Quiet Revolutionary Kevin Crowley‘s story

So this was it, the moment I had been simultaneously fearing and looking forward to in equal measure ever since I accepted the invite to speak at a conference. The fear I had was because I had no idea how I would perform, but I was excited to know that in less than an hour it all would be over and I would never have to do this again.

I had arrived in London 2 hours before I was due to speak, exactly according to my plan. London is a busy city at the best of times, but I managed to find a quiet area at the train station, where I could listen to my talk through my headphones. I had planned to arrive at the start of the lunch break, not to get a free lunch but so I could see the conference set up while the room was empty and gather my thoughts, away from any hustle and bustle.

I had prepared meticulously for over a month, for this one 20-minute slot. For me as an introvert, preparation is everything, and I left no stone unturned to ensure all would go well. But as my time approached, I felt like I’d forgotten everything I’d practiced.

As I sat nervously in the reserved for speakers row, I watched the speaker before me regale the audience confidently and with authority, and I wondered why on earth I had signed up to this. The usual flurry of thoughts filled my head: What if they put the wrong slides up? What if my microphone doesn’t work? Should I stand behind the podium or walk around? What if everyone walks out?

Everything was going according to my carefully constructed plan, but I still questioned why I ever chose to do this. Here I was—the “shy kid” in the school class, the “quiet one” who didn’t like to speak—and I was about to have hundreds of pairs of eyes focused solely on me as I would stand completely and utterly outside of my comfort zone in full view of everyone.

I don’t remember too much about the 20 minutes that followed, but I do remember the overwhelming sense of relief as the audience gave me a very warm round of applause. As I walked off the stage with a huge weight lifted off my shoulders, I was greeted by a smiling lady, keen to discuss the content of my talk in more detail. As I finished speaking to her, a gentleman caught my attention while two others were keen to give me their business cards for further conversation.

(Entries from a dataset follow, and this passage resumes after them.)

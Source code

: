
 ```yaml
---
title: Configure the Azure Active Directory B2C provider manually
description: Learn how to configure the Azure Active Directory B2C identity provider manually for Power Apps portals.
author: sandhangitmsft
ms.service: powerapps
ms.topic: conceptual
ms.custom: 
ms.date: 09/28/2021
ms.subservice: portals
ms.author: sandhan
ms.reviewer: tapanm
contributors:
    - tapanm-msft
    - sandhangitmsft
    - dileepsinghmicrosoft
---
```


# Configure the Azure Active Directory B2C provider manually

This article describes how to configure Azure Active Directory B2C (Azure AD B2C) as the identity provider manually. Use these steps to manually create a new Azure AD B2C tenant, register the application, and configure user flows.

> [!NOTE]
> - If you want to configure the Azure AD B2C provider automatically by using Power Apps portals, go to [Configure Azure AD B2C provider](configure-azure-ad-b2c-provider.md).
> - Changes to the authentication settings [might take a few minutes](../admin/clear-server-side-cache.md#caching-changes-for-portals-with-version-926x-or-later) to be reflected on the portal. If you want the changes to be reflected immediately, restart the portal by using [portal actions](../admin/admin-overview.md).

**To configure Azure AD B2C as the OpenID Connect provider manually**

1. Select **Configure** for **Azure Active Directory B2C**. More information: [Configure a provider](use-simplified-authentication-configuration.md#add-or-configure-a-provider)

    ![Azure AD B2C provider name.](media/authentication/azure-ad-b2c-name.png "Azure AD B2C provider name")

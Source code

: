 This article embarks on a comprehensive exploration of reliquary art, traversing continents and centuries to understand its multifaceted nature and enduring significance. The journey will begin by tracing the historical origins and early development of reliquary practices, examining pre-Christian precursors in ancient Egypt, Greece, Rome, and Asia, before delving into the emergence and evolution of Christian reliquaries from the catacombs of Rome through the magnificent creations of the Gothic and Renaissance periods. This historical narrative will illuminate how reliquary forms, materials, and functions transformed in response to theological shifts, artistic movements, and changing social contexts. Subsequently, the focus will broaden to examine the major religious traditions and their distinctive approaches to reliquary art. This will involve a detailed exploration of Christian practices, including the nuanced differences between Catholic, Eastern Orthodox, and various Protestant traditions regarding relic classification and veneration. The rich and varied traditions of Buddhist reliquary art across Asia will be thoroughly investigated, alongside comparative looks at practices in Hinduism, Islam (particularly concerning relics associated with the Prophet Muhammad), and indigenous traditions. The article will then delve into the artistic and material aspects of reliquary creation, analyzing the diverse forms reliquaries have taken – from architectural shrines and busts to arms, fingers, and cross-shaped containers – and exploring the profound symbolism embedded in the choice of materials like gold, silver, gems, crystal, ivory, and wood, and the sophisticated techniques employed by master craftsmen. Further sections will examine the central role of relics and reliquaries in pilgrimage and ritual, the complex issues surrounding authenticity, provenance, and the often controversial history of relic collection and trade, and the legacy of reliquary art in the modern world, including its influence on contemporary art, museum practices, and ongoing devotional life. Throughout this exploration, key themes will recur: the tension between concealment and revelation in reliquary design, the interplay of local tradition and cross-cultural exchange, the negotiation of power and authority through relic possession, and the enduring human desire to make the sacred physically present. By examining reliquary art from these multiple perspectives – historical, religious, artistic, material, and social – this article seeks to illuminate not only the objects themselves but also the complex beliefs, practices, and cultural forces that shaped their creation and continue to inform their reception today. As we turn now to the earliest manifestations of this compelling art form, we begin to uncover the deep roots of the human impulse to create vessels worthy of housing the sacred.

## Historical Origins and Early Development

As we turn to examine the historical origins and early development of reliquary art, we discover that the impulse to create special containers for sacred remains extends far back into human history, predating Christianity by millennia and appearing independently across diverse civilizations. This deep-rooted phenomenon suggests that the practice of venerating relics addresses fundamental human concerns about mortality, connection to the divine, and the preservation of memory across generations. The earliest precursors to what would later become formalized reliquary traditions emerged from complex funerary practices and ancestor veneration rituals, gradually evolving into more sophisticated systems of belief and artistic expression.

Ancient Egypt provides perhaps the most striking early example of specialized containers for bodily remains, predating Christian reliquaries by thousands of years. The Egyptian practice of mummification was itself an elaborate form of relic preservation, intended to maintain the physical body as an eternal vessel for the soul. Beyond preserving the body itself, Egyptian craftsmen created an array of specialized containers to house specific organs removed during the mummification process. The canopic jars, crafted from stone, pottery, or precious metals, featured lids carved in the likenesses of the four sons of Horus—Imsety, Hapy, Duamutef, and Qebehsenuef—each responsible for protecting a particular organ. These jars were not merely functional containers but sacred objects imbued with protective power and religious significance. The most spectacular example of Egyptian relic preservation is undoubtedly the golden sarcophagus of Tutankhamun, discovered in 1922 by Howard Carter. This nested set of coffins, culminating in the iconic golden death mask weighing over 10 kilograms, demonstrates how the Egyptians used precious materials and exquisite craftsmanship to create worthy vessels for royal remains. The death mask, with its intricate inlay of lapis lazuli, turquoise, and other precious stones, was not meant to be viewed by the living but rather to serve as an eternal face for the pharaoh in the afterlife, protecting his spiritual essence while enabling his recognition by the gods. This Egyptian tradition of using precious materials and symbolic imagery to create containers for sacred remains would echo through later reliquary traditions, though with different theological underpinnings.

I didn’t need to talk at a conference, and I didn’t really want to either, but I wanted to prove to myself that as an introvert, I could do something more typically aligned with extroversion—I guess to prove that my introversion was a strength to build on, rather than something to hold me back. And as I sat on the train home, enjoying music rather than listening to my talk for the first time in a month, reflecting (as introverts do) on the day, I afforded myself a smile reflecting the fact that, for once, rather than being the one listening to others, I was the one being listened to.

As for never having to do this again, I just signed up for another conference next year…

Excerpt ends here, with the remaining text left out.